What is required: Some entries follow. Reproduce exactly the lines starting at the one with "list the 5 selected stocks" and stopping after the one with "Imagine we have".

---- Entries supplied

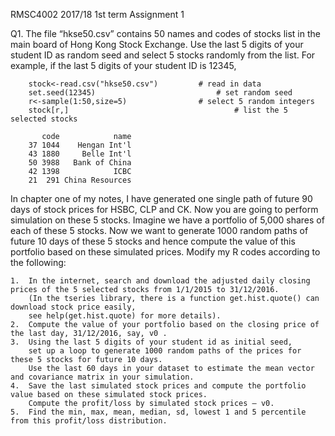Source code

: RMSC4002  2017/18  1st term  Assignment 1

Q1. 
The file “hkse50.csv” contains 50 names and codes of stocks list in the main board of Hong Kong Stock Exchange. 
Use the last 5 digits of your student ID as random seed and select 5 stocks randomly from the list.
For example, if the last 5 digits of your student ID is 12345,
    
        stock<-read.csv("hkse50.csv")		  # read in data
        set.seed(12345)					          # set random seed
        r<-sample(1:50,size=5)			      # select 5 random integers
        stock[r,]						              # list the 5 selected stocks
            
           code            name
        37 1044    Hengan Int'l
        43 1880     Belle Int'l
        50 3988   Bank of China
        42 1398            ICBC
        21  291 China Resources


In chapter one of my notes, I have generated one single path of future 90 days of stock prices for HSBC, CLP and CK.
Now you are going to perform simulation on these 5 stocks. 
Imagine we have a portfolio of 5,000 shares of each of these 5 stocks. 
Now we want to generate 1000 random paths of future 10 days of these 5 stocks and hence compute the value of this portfolio based on these simulated prices. 
Modify my R codes according to the following:
    
    1.	In the internet, search and download the adjusted daily closing prices of the 5 selected stocks from 1/1/2015 to 31/12/2016. 
        (In the tseries library, there is a function get.hist.quote() can download stock price easily, 
        see help(get.hist.quote) for more details).
    2.	Compute the value of your portfolio based on the closing price of the last day, 31/12/2016, say, v0 .
    3.	Using the last 5 digits of your student id as initial seed, 
        set up a loop to generate 1000 random paths of the prices for these 5 stocks for future 10 days. 
        Use the last 60 days in your dataset to estimate the mean vector and covariance matrix in your simulation.
    4.	Save the last simulated stock prices and compute the portfolio value based on these simulated stock prices. 
        Compute the profit/loss by simulated stock prices – v0.
    5.	Find the min, max, mean, median, sd, lowest 1 and 5 percentile from this profit/loss distribution.
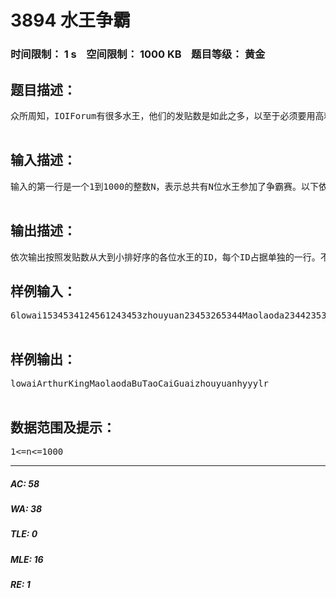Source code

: # 3894 水王争霸   
### 时间限制： 1 s&nbsp;&nbsp;&nbsp;&nbsp;空间限制： 1000 KB&nbsp;&nbsp;&nbsp;&nbsp;题目等级： 黄金  
## 题目描述：  

<pre>
众所周知，IOIForum有很多水王，他们的发贴数是如此之多，以至于必须要用高精度数才能保存。为了迎接国庆，IOIForum决定举行一次水王争霸赛，比赛的规则是将这些水王截止到2003年9月30日23时59分59秒这一刻所发的总贴数从大到小进行排序。每个水王当然都想取得尽量靠前的名次，所以他们竭尽全力，不择手段地进行灌水。终于，激动人心的一刻到来了，2003年10月1日0时0分0秒，你作为裁判得到了每个水王的发贴数，现在，你的任务是公正地把这些水王按照发贴数从大到小进行排序。  

</pre>
  
  
## 输入描述：  

<pre>
输入的第一行是一个1到1000的整数N，表示总共有N位水王参加了争霸赛。以下依次给出每位水王的描述，一位水王的描述占据两行，第一行为一个仅由字母和数字组成的长度不超过20的字符串，代表这个水王的ID，第二行一个高精度的整数(非负数)，代表这个水王的发贴数。注意，这个整数的首位没有不必要的0。考虑到IOIForum的数据库是有限的，所有水王发贴数的总长度（注意，是总长度而不是总和）不会超过10000。除了子母、数字和必要的换行，输入中不会出现空格等字符。  

</pre>
  
  
## 输出描述：  

<pre>
依次输出按照发贴数从大到小排好序的各位水王的ID，每个ID占据单独的一行。不能有任何多余的字符。若几个ID的发贴数相同，则按照ID的字典顺序先后排列。
</pre>
  
  
## 样例输入：  

<pre>
6lowai1534534124561243453zhouyuan23453265344Maolaoda23442353452342BuTaoCaiGuai7568784573464ArthurKing97534892734723947hyyylr623893451  

</pre>
  
  
## 样例输出：  

<pre>
lowaiArthurKingMaolaodaBuTaoCaiGuaizhouyuanhyyylr  

</pre>
  
  
## 数据范围及提示：  

<pre>
1<=n<=1000
</pre>
  
  
***  

##### AC: 58  
##### WA: 38  
##### TLE: 0  
##### MLE: 16  
##### RE: 1  
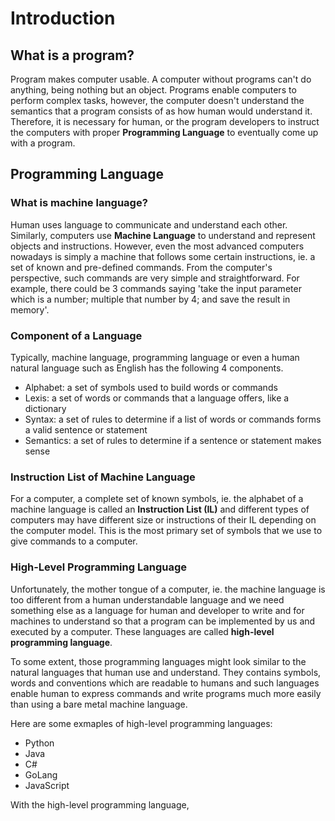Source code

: # Introduction

## What is a program?

Program makes computer usable. A computer without programs can't do anything, being nothing but an object. Programs enable computers to perform complex tasks, however, the computer doesn't understand the semantics that a program consists of as how human would understand it. Therefore, it is necessary for human, or the program developers to instruct the computers with proper **Programming Language** to eventually come up with a program.

## Programming Language

### What is machine language?

Human uses language to communicate and understand each other. Similarly, computers use **Machine Language** to understand and represent objects and instructions. However, even the most advanced computers nowadays is simply a machine that follows some certain instructions, ie. a set of known and pre-defined commands. From the computer's perspective, such commands are very simple and straightforward. For example, there could be 3 commands saying 'take the input parameter which is a number; multiple that number by 4; and save the result in memory'.

### Component of a Language

Typically, machine language, programming language or even a human natural language such as English has the following 4 components.

- Alphabet: a set of symbols used to build words or commands
- Lexis: a set of words or commands that a language offers, like a dictionary
- Syntax: a set of rules to determine if a list of words or commands forms a valid sentence or statement
- Semantics: a set of rules to determine if a sentence or statement makes sense

### Instruction List of Machine Language

For a computer, a complete set of known symbols, ie. the alphabet of a machine language is called an **Instruction List (IL)** and different types of computers may have different size or instructions of their IL depending on the computer model. This is the most primary set of symbols that we use to give commands to a computer.

### High-Level Programming Language

Unfortunately, the mother tongue of a computer, ie. the machine language is too different from a human understandable language and we need something else as a language for human and developer to write and for machines to understand so that a program can be implemented by us and executed by a computer. These languages are called **high-level programming language**.

To some extent, those programming languages might look similar to the natural languages that human use and understand. They contains symbols, words and conventions which are readable to humans and such languages enable human to express commands and write programs much more easily than using a bare metal machine language.

Here are some exmaples of high-level programming languages:

- Python
- Java
- C#
- GoLang
- JavaScript

With the high-level programming language,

--------

Solution for this exercise:
        stock[r,]						              # list the 5 selected stocks
            
           code            name
        37 1044    Hengan Int'l
        43 1880     Belle Int'l
        50 3988   Bank of China
        42 1398            ICBC
        21  291 China Resources


In chapter one of my notes, I have generated one single path of future 90 days of stock prices for HSBC, CLP and CK.
Now you are going to perform simulation on these 5 stocks. 
Imagine we have a portfolio of 5,000 shares of each of these 5 stocks. 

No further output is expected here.